“Enséñame, oh Jehová, el camino de tus estatutos, Y lo guardaré hasta el fin. Dame entendimiento, y guardaré tu ley, Y la cumpliré de todo corazón. Guíame por la senda de tus mandamientos, Porque en ella tengo mi voluntad. Inclina mi corazón a tus testimonios, Y no a la avaricia. Aparta mis ojos, que no vean la vanidad; Avívame en tu camino. Confirma tu palabra a tu siervo, Que te teme. Quita de mí el oprobio que he temido, Porque buenos son tus juicios. He aquí yo he anhelado tus mandamientos; Vivifícame en tu justicia (Salmos 119: 33-40 RVR1960)
La vida cristiana es un desafío para valientes, caminar por ella implica correr riesgos. Lo que me hace recordar aquellos días en una congregación llamada Betel, donde Dios restauraba mi relación con él después de casi 8 años en los que por decisión propia decidí irme de su lado, garrafal error. Durante ese tiempo en el que volvía a sus pies, no entendía porque la mujer que Dios estaba usando para restaurarme insistía en que debía leer la palabra de Dios por largo tiempo, capítulo tras capítulo, detenidamente, releyendo los pequeños detalles y sin detenerme.

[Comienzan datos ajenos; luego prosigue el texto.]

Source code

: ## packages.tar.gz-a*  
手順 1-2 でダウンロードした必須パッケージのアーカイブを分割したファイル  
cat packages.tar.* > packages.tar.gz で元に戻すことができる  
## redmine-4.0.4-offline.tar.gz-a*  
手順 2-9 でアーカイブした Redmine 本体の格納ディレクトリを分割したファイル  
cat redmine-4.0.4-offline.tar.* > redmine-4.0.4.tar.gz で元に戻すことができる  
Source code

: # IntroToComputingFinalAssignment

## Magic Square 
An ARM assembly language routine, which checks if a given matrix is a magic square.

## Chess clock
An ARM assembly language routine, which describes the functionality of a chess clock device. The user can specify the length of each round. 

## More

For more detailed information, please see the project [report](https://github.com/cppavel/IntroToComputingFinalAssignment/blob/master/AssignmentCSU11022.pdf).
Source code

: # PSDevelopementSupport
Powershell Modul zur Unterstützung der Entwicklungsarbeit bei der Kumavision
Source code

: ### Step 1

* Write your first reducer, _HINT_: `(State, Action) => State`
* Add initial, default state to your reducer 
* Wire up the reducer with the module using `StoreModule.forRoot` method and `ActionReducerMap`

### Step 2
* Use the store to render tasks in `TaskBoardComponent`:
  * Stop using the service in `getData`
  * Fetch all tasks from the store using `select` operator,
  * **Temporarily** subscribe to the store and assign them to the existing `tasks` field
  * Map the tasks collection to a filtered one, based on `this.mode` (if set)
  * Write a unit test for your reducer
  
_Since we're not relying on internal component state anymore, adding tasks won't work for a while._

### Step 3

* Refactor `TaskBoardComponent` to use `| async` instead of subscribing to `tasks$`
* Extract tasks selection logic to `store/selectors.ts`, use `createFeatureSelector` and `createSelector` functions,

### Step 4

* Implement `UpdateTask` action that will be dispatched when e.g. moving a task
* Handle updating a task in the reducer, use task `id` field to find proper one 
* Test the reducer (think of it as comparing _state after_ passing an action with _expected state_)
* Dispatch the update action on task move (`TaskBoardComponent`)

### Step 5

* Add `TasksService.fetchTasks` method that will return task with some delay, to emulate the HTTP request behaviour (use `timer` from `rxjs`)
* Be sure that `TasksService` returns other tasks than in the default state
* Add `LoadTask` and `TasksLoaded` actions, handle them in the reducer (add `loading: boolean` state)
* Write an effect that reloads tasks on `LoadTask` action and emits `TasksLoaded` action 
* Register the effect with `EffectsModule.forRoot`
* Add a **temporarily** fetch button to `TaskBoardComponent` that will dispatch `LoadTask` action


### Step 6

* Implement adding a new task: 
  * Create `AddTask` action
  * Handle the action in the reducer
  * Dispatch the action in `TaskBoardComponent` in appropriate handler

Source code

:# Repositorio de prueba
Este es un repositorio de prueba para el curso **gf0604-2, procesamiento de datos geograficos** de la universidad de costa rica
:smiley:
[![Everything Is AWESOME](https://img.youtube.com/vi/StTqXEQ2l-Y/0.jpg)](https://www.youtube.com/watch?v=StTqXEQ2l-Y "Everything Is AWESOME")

Es así como, en algunos tiempos congregacionales, todos los que asistíamos solo nos disponíamos a leer la palabra de Dios en voz alta, capítulo tras capítulo y así durante horas. Usted puede creer tal vez que es una locura lo que hacíamos, pero quiero decirle que eso transformó mi relación con mi Señor. Pude sentir, entre más leía y leía que me sentía llena, sentía que mi espíritu rebosaba, sentía que se transformaba mi visión del mundo actual, de mi misma, de Jesús y de quienes estaban a mi alrededor.
Pero mientras la leía sin parar, ocurrió un milagro que solo el autor mismo de la Biblia podía hacer mientras lo hacía, pude sentir el perdón de Dios por mis pecados, por haberme ido tantos años de su abrazo y de su regazo, por haber pecado sin cesar aun a sabiendas lo que significaba hacerlo para mi relación con él y las consecuencias para mí misma. El poder transformador de la palabra de Dios me hizo soltar la culpa y el remordimiento que, por años, aunque trataba de hacerme la loca, allí estaban cada noche y cada día. Ocurrió el milagro de poder verme, de nuevo, frente a Dios en su presencia. Allí mismo entonces, entendí que otra forma de adorar a Dios es entrar hasta las profundidades de Su palabra, sabiendo que está a mi lado enseñándome la verdad que solo proviene de él.
¡Oro a mi amado Jesús porque despierte en nosotros hambre y sed por internarnos en las profundidades de la palabra de Dios hasta que los milagros ocurran! En su nombre lo oro ahora para ustedes y para mí. ¡Amen!